Dennis Kögel
2013-Jun-19 13:01 UTC
Weird I/O hangs (9.1R, arcsas, interrupt spikes on uhci0)
Hi, very periodically, we see I/O hangs for about 10 seconds, roughly once per minute. Each time this happens, the I/O rate simply drops to zero, and all disk access hangs; this is also very noticeable on the shell, for NFS clients etc. Everything else (networking, kernel, ?) seems to continue normally. Environment: FreeBSD 9.1R GENERIC on amd64, using ZFS, on a ARC1320 PCIe with 24x Seagate ST33000650SS (3rd party arcsas.ko driver).
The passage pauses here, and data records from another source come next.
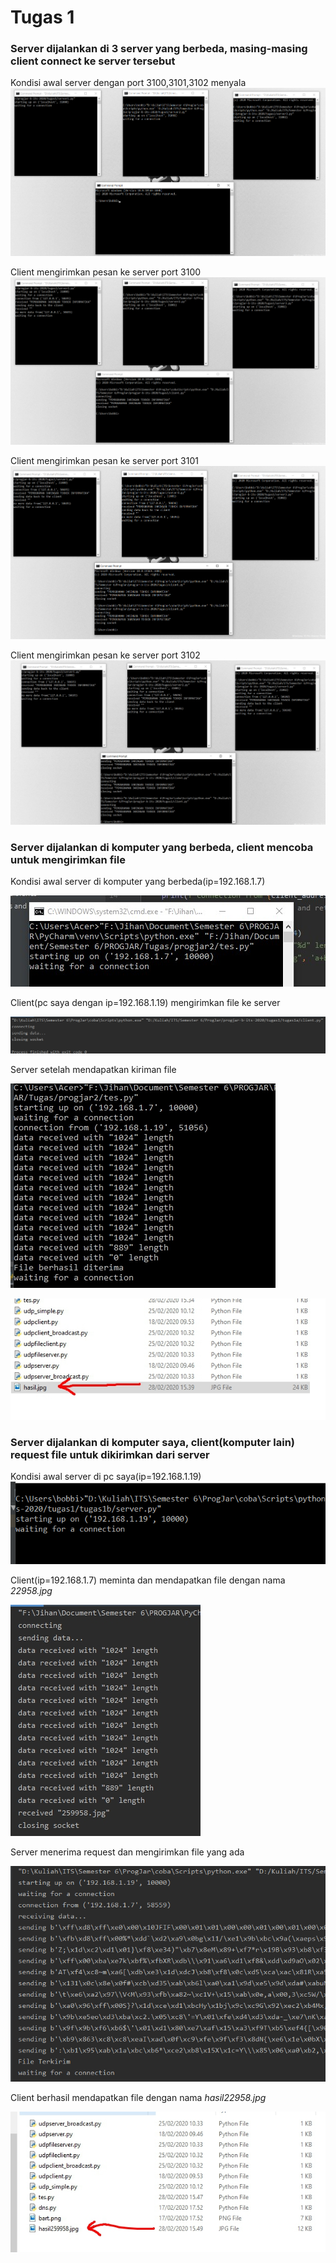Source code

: # Tugas 1
### Server dijalankan di 3 server yang berbeda, masing-masing client connect ke server tersebut
Kondisi awal server dengan port 3100,3101,3102 menyala
![Kondisi Awal](Foto/kondisi_awal.png)

Client mengirimkan pesan ke server port 3100
![3100](Foto/3100.png)

Client mengirimkan pesan ke server port 3101
![3101](Foto/3101.png)

Client mengirimkan pesan ke server port 3102
![3101](Foto/3102.png)

### Server dijalankan di komputer yang berbeda, client mencoba untuk mengirimkan file
Kondisi awal server di komputer yang berbeda(ip=192.168.1.7)

![server_awal_1a](Foto/1a_server_awal.jpg)

Client(pc saya dengan ip=192.168.1.19) mengirimkan file ke server

![client_1a](Foto/1a_client.png)

Server setelah mendapatkan kiriman file

![server_akhir_1a](Foto/1a_server_sent.jpg)

![file_1a](Foto/1a_file_hasil.jpg)

### Server dijalankan di komputer saya, client(komputer lain) request file untuk dikirimkan dari server
Kondisi awal server di pc saya(ip=192.168.1.19)
![server_awal_1b](Foto/1b_server_awal.png) 

Client(ip=192.168.1.7) meminta dan mendapatkan file dengan nama *22958.jpg*

![client_1b](Foto/1b_client.jpg)

Server menerima request dan mengirimkan file yang ada

![server_akhir_1b](Foto/1b_server_hasil.png)

Client berhasil mendapatkan file dengan nama *hasil22958.jpg*

![file_hasil_1b](Foto/1b_file_hasil.jpg)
It's easy to observe these hangs under write load, e.g. with 'zpool iostat 1': void 22.4T 42.6T 34 2.73K 1.07M 293M void 22.4T 42.6T 20 2.74K 623K 289M void 22.4T 42.6T 144 2.62K 4.83M 279M void 22.4T 42.6T 13 2.60K 437K 283M void 22.4T 42.6T 0 0 0 0 <-- hang starts void 22.4T 42.6T 0 0 0 0 void 22.4T 42.6T 0 0 0 0 void 22.4T 42.6T 0 0 0 0 void 22.4T 42.6T 0 0 0 0 void 22.4T 42.6T 0 0 0 0 void 22.4T 42.6T 0 0 0 0 void 22.4T 42.6T 0 0 0 0 void 22.4T 42.6T 0 296 4.00K 34.2M <-- hang ends void 22.4T 42.6T 2 2.64K 73.8K 288M void 22.4T 42.6T 8 3.12K 278K 329M Each time this happens, there is a completely unexplained spike of interrupts on uhci0: 'systat -vm' then displays numbers around 270k. # vmstat -i | grep -E '(arcsas|uhci0|Total)' irq16: uhci0 1227020890 67708 irq24: arcsas0 12045211 664 Total 1266417827 69882 Things to note: - Booting an USB-less kernel or disabling all USB in the BIOS doesn't change a thing (no interrupt spikes to be seen, but the hangs remain) - The hangs / interrupt spikes happen just as often when the system is idle - Board is a Supermicro x8dth - There's two igb cards - Root is ZFS as well (separate pool though) - BIOS, Areca FW and driver already are latest versions - Putting the controller to a different slot doesn't change the behaviour - We have two identical systems and both show the exact same symptoms, so flaky hardware is probably not the issue Any ideas would be appreciated. Thanks, D.
Ronald Klop
2013-Jun-19 13:28 UTC
Weird I/O hangs (9.1R, arcsas, interrupt spikes on uhci0)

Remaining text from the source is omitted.